[The annual summer monsoon in South Asia begins this month. A new study points to more destructive storms.]
Scientists have known for years
that climate
change is disrupting monsoon season. Past
research based on computer models has suggested that the global
heating caused by greenhouse gases, and the increased moisture in the warmed
atmosphere, will result in rainier summer monsoon seasons and unpredictable,
extreme rainfall events.
The new paper, published Friday in the journal Science
Advances, adds evidence for the theory by looking back over the past million
years to give a sense of monsoons to come.
The monsoon season, which generally
runs from June to September, brings enormous amounts of rain to South Asia that
are crucial to the region’s agrarian economy. Those rains affect the lives of a
fifth of the world’s population, nourishing or destroying crops, causing devastating
flooding, taking
lives and spreading pollution. The changes wrought by climate change
could reshape the region, and history, the new research suggests, is a guide to
those changes.
The researchers had no time
machine, so they used the next best thing: mud. They drilled core samples in
the Bay of Bengal, in the northern Indian Ocean, where the runoff from monsoon
seasons drains away from the subcontinent.
The core samples were 200 meters
long, and provided a rich record of monsoon rainfall. Wetter seasons put more
fresh water into the bay, reducing the salinity at the surface. The plankton
that live at the surface die and sink to the sediment below, layer after layer.
Working through the core samples, the scientists analyzed the fossil shells of
the plankton, measuring oxygen isotopes to determine the salinity of the water
they lived in.
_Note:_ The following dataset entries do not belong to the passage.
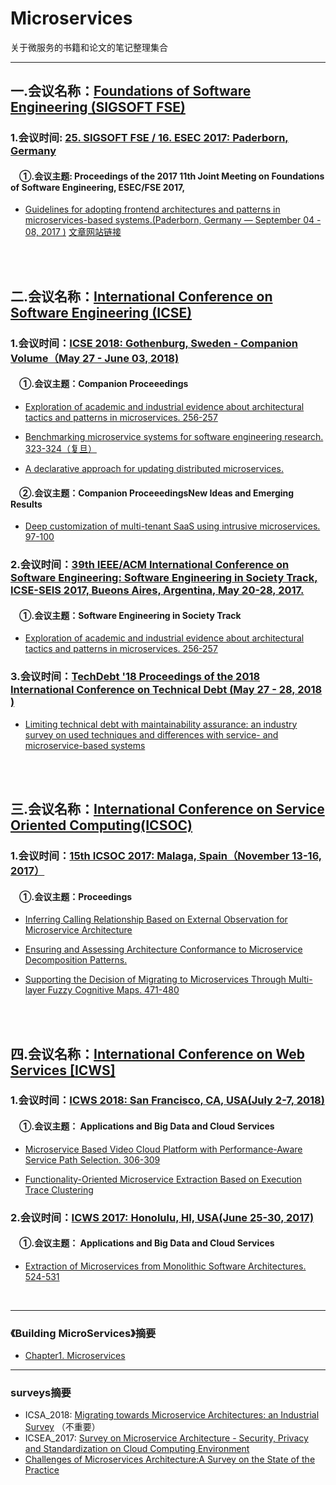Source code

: # Microservices 
关于微服务的书籍和论文的笔记整理集合

------

## 一.会议名称：[Foundations of Software Engineering (SIGSOFT FSE)](https://dblp.uni-trier.de/db/conf/sigsoft/)  

### 1.会议时间: [25. SIGSOFT FSE / 16. ESEC 2017: Paderborn, Germany](https://dblp.uni-trier.de/db/conf/sigsoft/fse2017.html)

#### &emsp;①.会议主题: Proceedings of the 2017 11th Joint Meeting on Foundations of Software Engineering, ESEC/FSE 2017,

* [Guidelines for adopting frontend architectures and patterns in microservices-based systems.(Paderborn, Germany — September 04 - 08, 2017 )](/conference_01.md)  [文章网站链接](https://dl.acm.org/citation.cfm?doid=3106237.3117775)
</br>
</br>

## 二.会议名称：[International Conference on Software Engineering (ICSE)](https://dblp.uni-trier.de/db/conf/icse/)  

### 1.会议时间：[ICSE 2018: Gothenburg, Sweden - Companion Volume（May 27 - June 03, 2018)](https://dblp.unitrier.de/db/conf/icse/icse2018c.html)

#### &emsp;①.会议主题：Companion Proceeedings

* [Exploration of academic and industrial evidence about architectural tactics and patterns in microservices. 256-257](https://dblp.uni-trier.de/db/conf/icse/icse2018c.html)

* [Benchmarking microservice systems for software engineering research. 323-324（复旦）](https://dl.acm.org/citation.cfm?doid=3183440.3194991) 

* [A declarative approach for updating distributed microservices.](https://dl.acm.org/citation.cfm?doid=3183440.3195023) 

#### &emsp;②.会议主题：Companion ProceeedingsNew Ideas and Emerging Results

* [Deep customization of multi-tenant SaaS using intrusive microservices. 97-100](https://dblp.uni-trier.de/db/conf/icse/nier2018.html) 

### 2.会议时间：[39th IEEE/ACM International Conference on Software Engineering: Software Engineering in Society Track, ICSE-SEIS 2017, Bueons Aires, Argentina, May 20-28, 2017.](https://dblp.uni-trier.de/db/conf/ispw/icssp2016.html)

#### &emsp;①.会议主题：Software Engineering in Society Track

* [Exploration of academic and industrial evidence about architectural tactics and patterns in microservices. 256-257](https://dl.acm.org/citation.cfm?doid=2904354.2904368) 

### 3.会议时间：[TechDebt '18 Proceedings of the 2018 International Conference on Technical Debt (May 27 - 28, 2018 )](https://dblp.uni-trier.de/db/conf/ispw/icssp2016.html)

* [Limiting technical debt with maintainability assurance: an industry survey on used techniques and differences with service- and microservice-based systems](https://dl.acm.org/citation.cfm?doid=3194164.3194166) 
</br>
</br>

## 三.会议名称：[International Conference on Service Oriented Computing(ICSOC)](https://dblp.uni-trier.de/db/conf/icsoc/)  

### 1.会议时间：[15th ICSOC 2017: Malaga, Spain（November 13-16, 2017）](https://dblp.uni-trier.de/db/conf/icsoc/icsoc2017.html)

#### &emsp;①.会议主题：Proceedings

* [Inferring Calling Relationship Based on External Observation for Microservice Architecture](https://link.springer.com/chapter/10.1007%2F978-3-319-69035-3_16) 

* [Ensuring and Assessing Architecture Conformance to Microservice Decomposition Patterns.](https://link.springer.com/chapter/10.1007%2F978-3-319-69035-3_29) 

* [Supporting the Decision of Migrating to Microservices Through Multi-layer Fuzzy Cognitive Maps. 471-480](https://link.springer.com/chapter/10.1007%2F978-3-319-69035-3_34) 
</br>
</br>

## 四.会议名称：[International Conference on Web Services [ICWS]](https://dblp.uni-trier.de/db/conf/icws/)

### 1.会议时间：[ICWS 2018: San Francisco, CA, USA(July 2-7, 2018)](https://dblp.uni-trier.de/db/conf/icws/icws2018.html)

#### &emsp;①.会议主题： Applications and Big Data and Cloud Services

* [Microservice Based Video Cloud Platform with Performance-Aware Service Path Selection. 306-309](https://ieeexplore.ieee.org/document/8456365) 

* [Functionality-Oriented Microservice Extraction Based on Execution Trace Clustering](https://ieeexplore.ieee.org/document/8456351) 

### 2.会议时间：[ICWS 2017: Honolulu, HI, USA(June 25-30, 2017)](https://dblp.uni-trier.de/db/conf/icws/icws2017.html)

#### &emsp;①.会议主题： Applications and Big Data and Cloud Services

* [Extraction of Microservices from Monolithic Software Architectures. 524-531
](https://ieeexplore.ieee.org/document/8029803) 
</br>

------

### 《Building MicroServices》摘要
[Chapter1. Microservices]: /1_microservices   "第一章"

* [Chapter1. Microservices]

------

### surveys摘要
[Migrating towards Microservice Architectures: an Industrial Survey]: /survey_1.md
[Survey on Microservice Architecture - Security, Privacy and Standardization on
Cloud Computing Environment]: /survey_2.md
[Challenges of Microservices Architecture:A Survey on the State of the Practice]: /survey_3.md

* ICSA_2018: [Migrating towards Microservice Architectures: an Industrial Survey] （不重要）
* ICSEA_2017: [Survey on Microservice Architecture - Security, Privacy and Standardization on
Cloud Computing Environment]
* [Challenges of Microservices Architecture:A Survey on the State of the Practice]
The high rainfall and low salinity times came after periods of
higher concentrations of atmospheric carbon dioxide, lower levels of global ice
volume and subsequent increases in regional moisture-bearing winds.
Now that human activity is boosting
levels of atmospheric greenhouse gases, the research suggests, we can expect to
see the same monsoon patterns emerge.
Steven Clemens, a professor of
earth, environmental and planetary sciences at Brown University and lead author
of the study, said “we can verify over the past million years increases in
carbon dioxide in the atmosphere have been followed by substantial increases in
rainfall in the South Asian monsoon system.” The predictions of the climate
models are “wonderfully consistent with what we see in the past million years,”
he said.
Anders Levermann, a professor of
the dynamics of the climate system at the Potsdam Institute in Germany who was
not involved in the new paper but has produced research on climate model
monsoon projections, said that he was pleased to see research that supported
the findings of forward-looking climate models. “It’s a tremendous body of information,”
he said, “and it’s really nice to see in actual data that reflects more than a
million years of our planet’s history, to see the physical laws that we
experience every day leave their footprints in this extremely rich
paleo-record.”
Dr. Levermann added that the
consequences for the people of the Indian subcontinent are dire; the monsoon
already drops tremendous amounts of rain, and “can always be destructive,” he
said, but the risk of “catastrophically strong” seasons is growing, and the
increasingly erratic nature of the seasons holds its own risks. “And it is
hitting the largest democracy on the planet; in many ways, the most challenged
democracy on the planet,” he said.
Dr. Clemens and other researchers
took their samples during a two-month research voyage on a converted oil
drilling ship, the JOIDES Resolution. It carried a crew of 100 and 30
scientists on a trip that began in November 2014. “We were out over Christmas,”
he recalled, and while “it’s difficult to be away from family that long,” the
payoff has finally arrived. “We’ve been at this years,” he said, “creating
these data sets. It’s satisfying to have this finally come out.”